Source data
════════════════
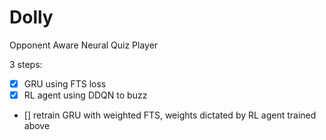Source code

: # Dolly
Opponent Aware Neural Quiz Player

3 steps:
- [x] GRU using FTS loss
- [x] RL agent using DDQN to buzz
- [] retrain GRU with weighted FTS, weights dictated by RL agent trained above
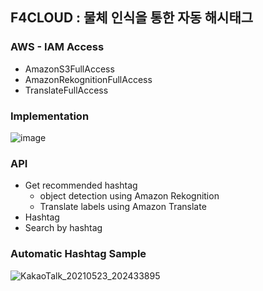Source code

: ## F4CLOUD : 물체 인식을 통한 자동 해시태그

### AWS - IAM Access
   -  AmazonS3FullAccess
   -  AmazonRekognitionFullAccess
   - TranslateFullAccess

### Implementation
![image](https://user-images.githubusercontent.com/68395698/120571191-902b8400-c454-11eb-9702-e82b01d43338.png)

### API
* Get recommended hashtag
   * object detection using Amazon Rekognition 
   * Translate labels using Amazon Translate
* Hashtag
* Search by hashtag

### Automatic Hashtag Sample
![KakaoTalk_20210523_202433895](https://user-images.githubusercontent.com/68395698/119258717-e9e6af80-bc05-11eb-8962-9abdb36f77b8.gif)

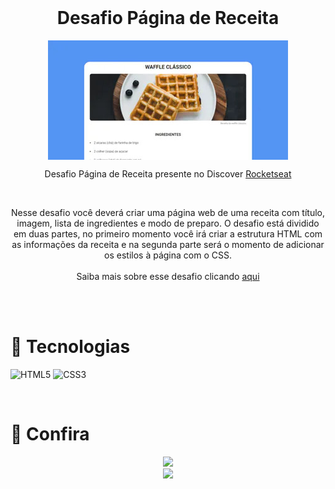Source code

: 
<br />
<p align="center">

  <h1 align="center">Desafio Página de Receita</h1>
  <p align="center"><img  align="center" src="./github/cookbook.jpg"></p>
  <p align="center">Desafio Página de Receita presente no Discover  <a href="https://www.rocketseat.com.br/" target="_blank"> Rocketseat</a></p>
  <br/>
  <p align="center">Nesse desafio você deverá criar uma página web de uma receita com título, imagem, lista de ingredientes e modo de preparo. O desafio está dividido em duas partes, no primeiro momento você irá criar a estrutura HTML com as informações da receita e na segunda parte será o momento de adicionar os estilos à página com o CSS. 
  <br/>
  <br/>
Saiba mais sobre esse desafio clicando <a href="https://app.rocketseat.com.br/discover/challenges/cookbook">aqui</a></p>
  <p> 
</p>

<br/>
<br/>

# 🚀 Tecnologias
![HTML5](https://img.shields.io/badge/html5-%23E34F26.svg?style=for-the-badge&logo=html5&logoColor=white)
![CSS3](https://img.shields.io/badge/css3-%231572B6.svg?style=for-the-badge&logo=css3&logoColor=white)

<br/>

# 🔎 Confira
<p align="center">
  <image src="./github/1.png" width="500px"> <br/>
  <image src="./github/2.png" width="300px">
</p>

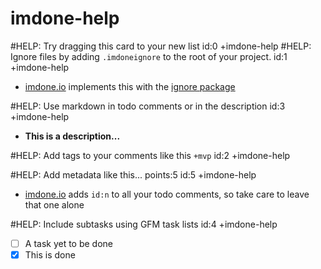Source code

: imdone-help
====
#HELP: Try dragging this card to your new list id:0 +imdone-help
#HELP: Ignore files by adding `.imdoneignore` to the root of your project. id:1 +imdone-help
- [imdone.io](https://imdone.io) implements this with the [ignore package](https://www.npmjs.com/package/ignore)

#HELP: Use markdown in todo comments or in the description id:3 +imdone-help
- **This is a description...**

#HELP: Add tags to your comments like this `+mvp` id:2 +imdone-help

#HELP: Add metadata like this... points:5 id:5 +imdone-help
- [imdone.io](https://imdone.io) adds `id:n` to all your todo comments, so take care to leave that one alone

#HELP: Include subtasks using GFM task lists id:4 +imdone-help
- [ ] A task yet to be done
- [x] This is done
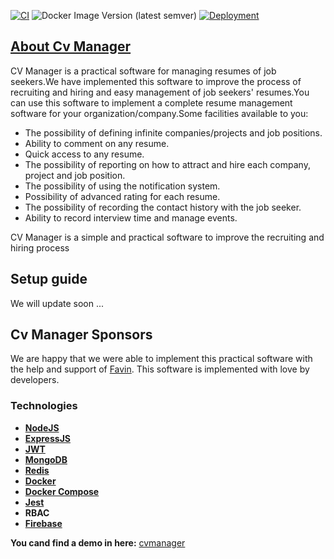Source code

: [![CI](https://github.com/AliML111/cvmanager/actions/workflows/ci.yml/badge.svg)](https://github.com/AliML111/cvmanager/actions/workflows/ci.yml)  ![Docker Image Version (latest semver)](https://img.shields.io/docker/v/cvmanager/img?logo=docker) [![Deployment](https://github.com/AliML111/cvmanager/actions/workflows/cd.yml/badge.svg)](https://github.com/AliML111/cvmanager/actions/workflows/cd.yml)



## [About Cv Manager](https://cvmanager.ir)

CV Manager is a practical software for managing resumes of job seekers.We have implemented this software to improve the process of recruiting and hiring and easy management of job seekers' resumes.You can use this software to implement a complete resume management software for your organization/company.Some facilities available to you:

- The possibility of defining infinite companies/projects and job positions.
- Ability to comment on any resume.
- Quick access to any resume.
- The possibility of reporting on how to attract and hire each company, project and job position.
- The possibility of using the notification system.
- Possibility of advanced rating for each resume.
- The possibility of recording the contact history with the job seeker.
- Ability to record interview time and manage events.

CV Manager is a simple and practical software to improve the recruiting and hiring process

## Setup guide

We will update soon ...

## Cv Manager    Sponsors

We are happy that we were able to implement this practical software with the help and support of [Favin](https://fatertejarat.com/). This software is implemented with love by developers.

### Technologies

- **[NodeJS](https://nodejs.org/en)**
- **[ExpressJS](https://expressjs.com/)**
- **[JWT](https://jwt.io)**
- **[MongoDB](https://www.mongodb.com/)**
- **[Redis](https://redis.io/)**
- **[Docker](https://www.docker.com/)**
- **[Docker Compose](https://docs.docker.com/compose/)**
- **[Jest](https://jestjs.io/)**
- **RBAC**
- **[Firebase](https://firebase.google.com/)**

**You cand find a demo in here:**
[cvmanager](https://cvmanager.ir)


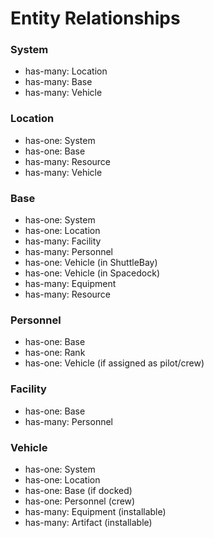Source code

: # Entity Relationships

### System
- has-many: Location
- has-many: Base
- has-many: Vehicle

### Location
- has-one: System
- has-one: Base
- has-many: Resource
- has-many: Vehicle

### Base
- has-one: System
- has-one: Location
- has-many: Facility
- has-many: Personnel
- has-one: Vehicle (in ShuttleBay)
- has-one: Vehicle (in Spacedock)
- has-many: Equipment
- has-many: Resource

### Personnel
- has-one: Base
- has-one: Rank
- has-one: Vehicle (if assigned as pilot/crew)

### Facility
- has-one: Base
- has-many: Personnel

### Vehicle
- has-one: System
- has-one: Location
- has-one: Base (if docked)
- has-one: Personnel (crew)
- has-many: Equipment (installable)
- has-many: Artifact (installable)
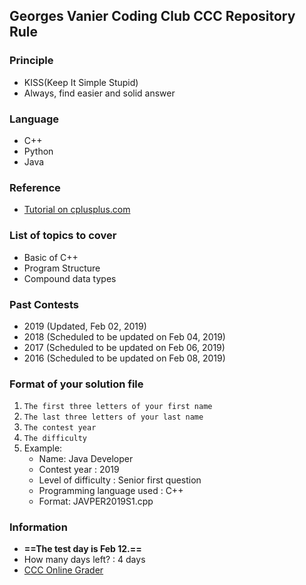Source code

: ## Georges Vanier Coding Club CCC Repository Rule

### Principle
- KISS(Keep It Simple Stupid)
- Always, find easier and solid answer

### Language
- C++
- Python
- Java

### Reference
- [Tutorial on cplusplus.com](http://www.cplusplus.com/doc/tutorial/)

### List of topics to cover
- Basic of C++
- Program Structure
- Compound data types

### Past Contests
- 2019 (Updated, Feb 02, 2019)
- 2018 (Scheduled to be updated on Feb 04, 2019)
- 2017 (Scheduled to be updated on Feb 06, 2019)
- 2016 (Scheduled to be updated on Feb 08, 2019)

### Format of your solution file
1. `The first three letters of your first name`
2. `The last three letters of your last name`
3. 	`The contest year`
4. 	`The difficulty`
5. 	Example: 
    - Name: Java Developer
    - Contest year : 2019
    - Level of difficulty : Senior first question
    - Programming language used : C++
    - Format: JAVPER2019S1.cpp 

### Information
- **==The test day is Feb 12.==**
- How many days left? : 4 days
- [CCC Online Grader](https://cccgrader.com/)
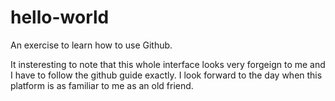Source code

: # hello-world
An exercise to learn how to use Github.

It insteresting to note that this whole interface looks very forgeign to me and I have to follow the github guide exactly. I look forward to the day when this platform is as familiar to me as an old friend.
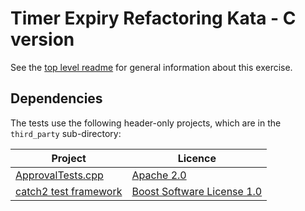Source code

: Timer Expiry Refactoring Kata - C version
==============================================

See the [top level readme](https://github.com/emilybache/TimerExpiry-Refactoring-Kata) for general information about this exercise.

## Dependencies

The tests use the following header-only projects, which are in the `third_party` sub-directory:

| Project | Licence |
| --- | --- |
| [ApprovalTests.cpp](https://github.com/approvals/ApprovalTests.cpp) | [Apache 2.0](https://github.com/approvals/ApprovalTests.cpp/blob/master/LICENSE) |
| [catch2 test framework](https://github.com/catchorg/Catch2) | [Boost Software License 1.0](https://github.com/catchorg/Catch2/blob/master/LICENSE.txt) |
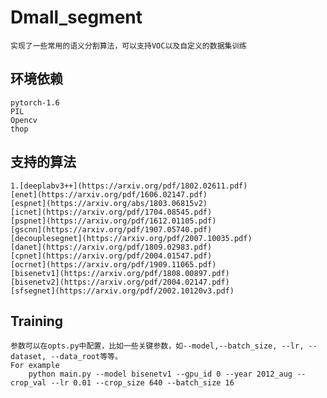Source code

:# Dmall_segment
    实现了一些常用的语义分割算法，可以支持VOC以及自定义的数据集训练

## 环境依赖
    pytorch-1.6
    PIL
    Opencv
    thop


## 支持的算法
    1.[deeplabv3++](https://arxiv.org/pdf/1802.02611.pdf)
    [enet](https://arxiv.org/pdf/1606.02147.pdf)
    [espnet](https://arxiv.org/abs/1803.06815v2)
    [icnet](https://arxiv.org/pdf/1704.08545.pdf)
    [pspnet](https://arxiv.org/pdf/1612.01105.pdf)
    [gscnn](https://arxiv.org/pdf/1907.05740.pdf)
    [decouplesegnet](https://arxiv.org/pdf/2007.10035.pdf)
    [danet](https://arxiv.org/pdf/1809.02983.pdf)
    [cpnet](https://arxiv.org/pdf/2004.01547.pdf)
    [ocrnet](https://arxiv.org/pdf/1909.11065.pdf)
    [bisenetv1](https://arxiv.org/pdf/1808.00897.pdf)
    [bisenetv2](https://arxiv.org/pdf/2004.02147.pdf)
    [sfsegnet](https://arxiv.org/pdf/2002.10120v3.pdf)

## Training
    参数可以在opts.py中配置，比如一些关键参数，如--model,--batch_size, --lr, --dataset, --data_root等等。
    For example
        python main.py --model bisenetv1 --gpu_id 0 --year 2012_aug --crop_val --lr 0.01 --crop_size 640 --batch_size 16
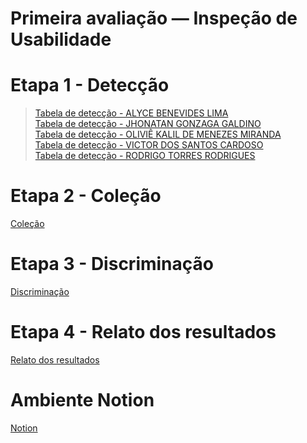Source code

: # Primeira avaliação — Inspeção de Usabilidade

# Etapa 1 - Detecção
> [Tabela de detecção - ALYCE BENEVIDES LIMA ](https://www.notion.so/2696bcc1a58a8019b769fcd051ad89d9?v=2696bcc1a58a8047b417000c812b402e&source=copy_link) <br>
[Tabela de detecção - JHONATAN GONZAGA GALDINO](https://www.notion.so/2696bcc1a58a8039881adb81f61d84e8?v=2696bcc1a58a813b8ba8000c20f2644a&source=copy_link) <br>
[Tabela de detecção - OLIVIÊ KALIL DE MENEZES MIRANDA](https://www.notion.so/2696bcc1a58a80d8b1eefe086175356e?v=2696bcc1a58a816e8424000c14ec1eb6&source=copy_link)<br>
[Tabela de detecção -  VICTOR DOS SANTOS CARDOSO](https://www.notion.so/2696bcc1a58a807a9d01d6d709f72423?v=2696bcc1a58a81988fa5000c29141d93&source=copy_link)<br>
[Tabela de detecção -  RODRIGO TORRES RODRIGUES](https://www.notion.so/2696bcc1a58a8098bea5ecd6d8f1218c?v=2696bcc1a58a814c80cd000cb7855f2d&source=copy_link)<br>

# Etapa 2 - Coleção
[Coleção](https://www.notion.so/2696bcc1a58a80b6b793e2f575fc4385?v=2696bcc1a58a803ead76000c1e3a11cc&source=copy_link)

# Etapa 3 - Discriminação
[Discriminação](https://www.notion.so/2696bcc1a58a8097807fe264c3fe5e62?v=2696bcc1a58a8081a650000cede4a71a&source=copy_link)

# Etapa 4 - Relato dos resultados
[Relato dos resultados](https://www.notion.so/2696bcc1a58a8057ab35e54741568a9c?v=2696bcc1a58a8033ae5c000cc9f8d927&source=copy_link)  

# Ambiente Notion
[Notion](https://www.notion.so/Primeira-avalia-o-Inspe-o-de-Usabilidade-2686bcc1a58a8071baede90257f4d9a5?source=copy_link)
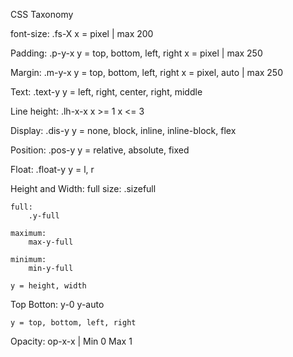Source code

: CSS Taxonomy



font-size:
    .fs-X
    x = pixel   | max 200


Padding:
    .p-y-x
    y = top, bottom, left, right
    x = pixel   | max 250    

Margin:
    .m-y-x
    y = top, bottom, left, right
    x = pixel, auto   | max 250    

Text:
    .text-y
    y = left, right, center, right, middle


Line height:
    .lh-x-x
    x >= 1
    x <= 3

Display:
    .dis-y
    y = none, block, inline, inline-block, flex

 Position:
    .pos-y
    y = relative, absolute, fixed

 Float:
    .float-y
    y = l, r

Height and Width:
    full size:
        .sizefull

    full:
        .y-full

    maximum:
        max-y-full

    minimum:
        min-y-full

    y = height, width


Top Botton:
    y-0
    y-auto

    y = top, bottom, left, right

Opacity:
    op-x-x  |    Min 0  Max 1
════════════════
Work instructions
In the entries above, find each line with the word "exercise" and return it.

Solution below
An exercise to learn how to use Github.
See the [top level readme](https://github.com/emilybache/TimerExpiry-Refactoring-Kata) for general information about this exercise.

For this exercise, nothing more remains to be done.